# What this task involves:
Using the records below, count the lines with "models" in them. Give the number only.
Segment Start: Information
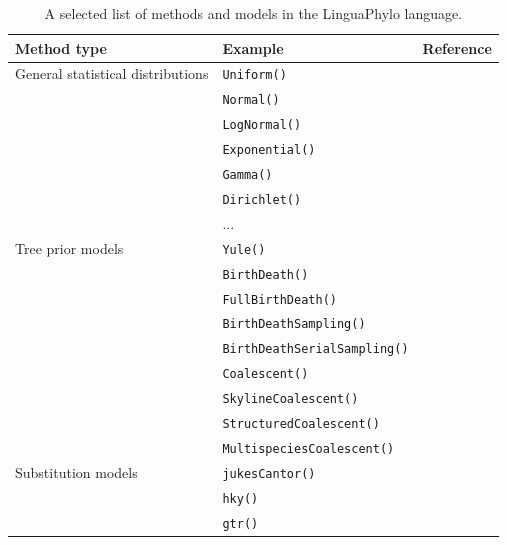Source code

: \documentclass[10pt,letterpaper,table]{article}
\begin{document}
\begin{table}[h]
  \caption{A selected list of methods and models in the LinguaPhylo language.}
  \begin{tabular}{|l|l|l|}
    \hline
    Method type & Example & Reference \\\hline
    General statistical distributions & \texttt{Uniform()} &\\
              & \texttt{Normal()} &\\
              & \texttt{LogNormal()} &\\
              & \texttt{Exponential()} &\\
              & \texttt{Gamma()} &\\
              & \texttt{Dirichlet()} &\\ 
              & ... &\\\hline
    Tree prior models & \texttt{Yule()} & \cite{yule1925ii}\\
              & \texttt{BirthDeath()} &\\
              & \texttt{FullBirthDeath()} &\\
              & \texttt{BirthDeathSampling()} &\\
              & \texttt{BirthDeathSerialSampling()} & \cite{stadler2013dating}\\
              & \texttt{Coalescent()} & \cite{kingman82}\\
              & \texttt{SkylineCoalescent()} & \cite{pybus00,drummond2005bayesiansequences}\\
              & \texttt{StructuredCoalescent()} &\\
              & \texttt{MultispeciesCoalescent()} &\\\hline
    Substitution models & \texttt{jukesCantor()} & \cite{jc69}\\
              & \texttt{hky()} & \cite{hky}\\
              & \texttt{gtr()} & \cite{gtr}\\ \hline
  \end{tabular}
  \label{tab:generators}
\end{table}
\end{document}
Segment End: Information
# Result of this exercise:
3